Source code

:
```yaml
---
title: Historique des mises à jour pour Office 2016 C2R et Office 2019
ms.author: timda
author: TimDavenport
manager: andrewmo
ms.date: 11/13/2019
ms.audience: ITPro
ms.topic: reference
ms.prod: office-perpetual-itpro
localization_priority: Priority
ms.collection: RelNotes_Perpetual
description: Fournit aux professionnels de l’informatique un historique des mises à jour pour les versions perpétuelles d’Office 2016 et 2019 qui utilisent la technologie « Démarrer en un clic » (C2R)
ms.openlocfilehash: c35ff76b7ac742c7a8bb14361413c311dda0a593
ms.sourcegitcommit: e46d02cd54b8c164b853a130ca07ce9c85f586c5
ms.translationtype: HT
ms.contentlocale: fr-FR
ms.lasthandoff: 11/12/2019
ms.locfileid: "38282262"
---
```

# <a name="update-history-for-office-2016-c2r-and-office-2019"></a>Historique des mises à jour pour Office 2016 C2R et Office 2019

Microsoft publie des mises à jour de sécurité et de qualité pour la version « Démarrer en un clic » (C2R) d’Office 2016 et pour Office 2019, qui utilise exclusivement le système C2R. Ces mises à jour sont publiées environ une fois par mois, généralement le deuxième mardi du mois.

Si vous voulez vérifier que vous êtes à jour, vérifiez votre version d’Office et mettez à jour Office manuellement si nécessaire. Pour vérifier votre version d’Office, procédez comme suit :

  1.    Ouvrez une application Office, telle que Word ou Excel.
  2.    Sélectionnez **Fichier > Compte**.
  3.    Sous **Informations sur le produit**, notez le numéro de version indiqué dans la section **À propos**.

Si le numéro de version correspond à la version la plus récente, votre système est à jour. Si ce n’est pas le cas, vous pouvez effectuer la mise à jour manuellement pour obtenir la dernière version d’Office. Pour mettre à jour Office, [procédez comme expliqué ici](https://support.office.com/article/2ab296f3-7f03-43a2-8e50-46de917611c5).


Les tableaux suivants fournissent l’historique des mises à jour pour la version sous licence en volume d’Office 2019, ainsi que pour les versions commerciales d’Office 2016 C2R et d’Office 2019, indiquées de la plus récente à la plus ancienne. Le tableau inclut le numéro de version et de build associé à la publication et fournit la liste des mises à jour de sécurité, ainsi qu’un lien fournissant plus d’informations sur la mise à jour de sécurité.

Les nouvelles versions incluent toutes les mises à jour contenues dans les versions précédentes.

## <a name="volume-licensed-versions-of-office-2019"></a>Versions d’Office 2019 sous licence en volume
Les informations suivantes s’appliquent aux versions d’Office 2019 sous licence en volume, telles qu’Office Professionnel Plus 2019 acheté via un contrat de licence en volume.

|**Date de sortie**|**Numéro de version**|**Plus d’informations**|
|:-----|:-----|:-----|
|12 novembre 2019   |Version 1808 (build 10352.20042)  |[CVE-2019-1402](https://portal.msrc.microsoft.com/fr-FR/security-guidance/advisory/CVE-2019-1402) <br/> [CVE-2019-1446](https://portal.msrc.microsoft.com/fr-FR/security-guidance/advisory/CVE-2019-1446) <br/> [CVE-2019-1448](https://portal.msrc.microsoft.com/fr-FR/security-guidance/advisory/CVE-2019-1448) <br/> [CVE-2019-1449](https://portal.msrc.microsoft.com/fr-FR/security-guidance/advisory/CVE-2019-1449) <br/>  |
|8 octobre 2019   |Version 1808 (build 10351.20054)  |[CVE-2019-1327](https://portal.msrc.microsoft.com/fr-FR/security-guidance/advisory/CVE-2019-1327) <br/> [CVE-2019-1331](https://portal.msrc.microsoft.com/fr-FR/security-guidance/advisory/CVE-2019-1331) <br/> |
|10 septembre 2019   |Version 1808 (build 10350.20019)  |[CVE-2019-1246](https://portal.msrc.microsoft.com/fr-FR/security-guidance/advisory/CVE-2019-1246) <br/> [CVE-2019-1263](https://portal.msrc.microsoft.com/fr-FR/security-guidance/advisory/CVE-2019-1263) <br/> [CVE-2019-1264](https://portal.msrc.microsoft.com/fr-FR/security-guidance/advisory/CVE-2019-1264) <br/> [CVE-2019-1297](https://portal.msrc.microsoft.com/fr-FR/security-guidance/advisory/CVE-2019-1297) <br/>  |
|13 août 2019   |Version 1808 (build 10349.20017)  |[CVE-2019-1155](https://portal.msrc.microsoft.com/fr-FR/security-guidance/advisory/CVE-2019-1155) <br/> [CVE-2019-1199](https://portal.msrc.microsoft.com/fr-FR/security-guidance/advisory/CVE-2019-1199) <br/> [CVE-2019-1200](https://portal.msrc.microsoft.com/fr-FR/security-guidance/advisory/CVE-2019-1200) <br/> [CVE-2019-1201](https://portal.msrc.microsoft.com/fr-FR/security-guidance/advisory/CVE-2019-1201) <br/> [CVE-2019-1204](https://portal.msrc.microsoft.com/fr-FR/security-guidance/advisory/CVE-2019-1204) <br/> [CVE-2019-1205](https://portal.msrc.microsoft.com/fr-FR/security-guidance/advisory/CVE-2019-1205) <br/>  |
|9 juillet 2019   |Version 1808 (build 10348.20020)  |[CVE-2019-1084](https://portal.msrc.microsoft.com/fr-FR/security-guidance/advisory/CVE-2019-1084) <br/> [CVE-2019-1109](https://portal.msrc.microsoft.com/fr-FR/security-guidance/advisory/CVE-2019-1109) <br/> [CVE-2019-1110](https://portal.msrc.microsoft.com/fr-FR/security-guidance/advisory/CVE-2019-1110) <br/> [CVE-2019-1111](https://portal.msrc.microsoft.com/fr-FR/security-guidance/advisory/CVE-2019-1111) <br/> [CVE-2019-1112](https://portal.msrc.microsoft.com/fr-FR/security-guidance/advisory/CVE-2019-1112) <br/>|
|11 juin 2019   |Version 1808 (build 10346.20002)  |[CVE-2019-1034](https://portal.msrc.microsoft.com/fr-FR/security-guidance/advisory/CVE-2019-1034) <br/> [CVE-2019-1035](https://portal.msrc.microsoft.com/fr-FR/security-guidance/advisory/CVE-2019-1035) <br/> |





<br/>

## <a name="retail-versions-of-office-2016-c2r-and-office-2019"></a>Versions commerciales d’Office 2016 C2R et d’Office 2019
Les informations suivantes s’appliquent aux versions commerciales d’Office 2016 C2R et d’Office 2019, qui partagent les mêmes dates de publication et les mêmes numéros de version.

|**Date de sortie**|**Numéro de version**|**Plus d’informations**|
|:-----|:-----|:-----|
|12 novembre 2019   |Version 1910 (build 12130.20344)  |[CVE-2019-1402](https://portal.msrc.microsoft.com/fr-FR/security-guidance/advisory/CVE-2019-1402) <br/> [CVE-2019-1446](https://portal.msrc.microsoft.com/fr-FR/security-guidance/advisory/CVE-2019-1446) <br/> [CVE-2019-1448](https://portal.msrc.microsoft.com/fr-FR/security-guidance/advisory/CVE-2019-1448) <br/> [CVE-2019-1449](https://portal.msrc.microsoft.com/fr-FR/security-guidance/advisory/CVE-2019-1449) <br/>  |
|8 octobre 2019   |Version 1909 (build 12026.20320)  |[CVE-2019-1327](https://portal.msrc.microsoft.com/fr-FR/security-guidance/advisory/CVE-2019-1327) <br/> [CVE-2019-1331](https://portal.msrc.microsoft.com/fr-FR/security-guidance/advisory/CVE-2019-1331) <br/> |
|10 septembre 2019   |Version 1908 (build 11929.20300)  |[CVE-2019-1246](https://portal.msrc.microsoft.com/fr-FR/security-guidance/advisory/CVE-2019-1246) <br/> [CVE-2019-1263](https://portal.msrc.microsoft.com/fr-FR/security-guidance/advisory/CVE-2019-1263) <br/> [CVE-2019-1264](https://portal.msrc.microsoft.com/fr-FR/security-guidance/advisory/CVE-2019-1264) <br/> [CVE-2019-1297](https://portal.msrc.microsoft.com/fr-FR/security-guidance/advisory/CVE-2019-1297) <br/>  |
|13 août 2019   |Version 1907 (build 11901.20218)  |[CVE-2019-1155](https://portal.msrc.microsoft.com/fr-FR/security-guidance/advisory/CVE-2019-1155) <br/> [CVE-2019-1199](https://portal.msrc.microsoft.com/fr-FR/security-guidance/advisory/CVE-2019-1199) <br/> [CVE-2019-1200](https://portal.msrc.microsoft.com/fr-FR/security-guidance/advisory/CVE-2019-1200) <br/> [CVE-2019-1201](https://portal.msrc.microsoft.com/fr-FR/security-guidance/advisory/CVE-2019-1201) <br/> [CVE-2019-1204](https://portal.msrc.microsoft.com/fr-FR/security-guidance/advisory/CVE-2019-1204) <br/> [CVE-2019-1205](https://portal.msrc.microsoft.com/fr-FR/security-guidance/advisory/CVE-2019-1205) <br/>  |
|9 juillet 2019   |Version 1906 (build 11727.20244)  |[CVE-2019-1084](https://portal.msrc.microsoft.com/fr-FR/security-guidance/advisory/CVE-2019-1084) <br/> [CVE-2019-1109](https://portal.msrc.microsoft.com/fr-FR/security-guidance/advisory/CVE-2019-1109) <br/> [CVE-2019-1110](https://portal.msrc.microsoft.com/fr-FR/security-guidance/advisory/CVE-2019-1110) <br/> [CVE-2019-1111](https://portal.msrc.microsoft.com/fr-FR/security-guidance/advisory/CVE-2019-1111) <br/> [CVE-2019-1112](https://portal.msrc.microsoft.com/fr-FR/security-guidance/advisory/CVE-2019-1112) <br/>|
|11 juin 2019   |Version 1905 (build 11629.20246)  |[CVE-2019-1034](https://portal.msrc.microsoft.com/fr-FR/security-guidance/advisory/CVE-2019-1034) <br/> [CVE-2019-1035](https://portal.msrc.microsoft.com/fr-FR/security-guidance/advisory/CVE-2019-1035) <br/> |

|---|

# Task directions
Each line of the data that holds "dans" should be reported.

# Response below
  3.    Sous **Informations sur le produit**, notez le numéro de version indiqué dans la section **À propos**.
Les nouvelles versions incluent toutes les mises à jour contenues dans les versions précédentes.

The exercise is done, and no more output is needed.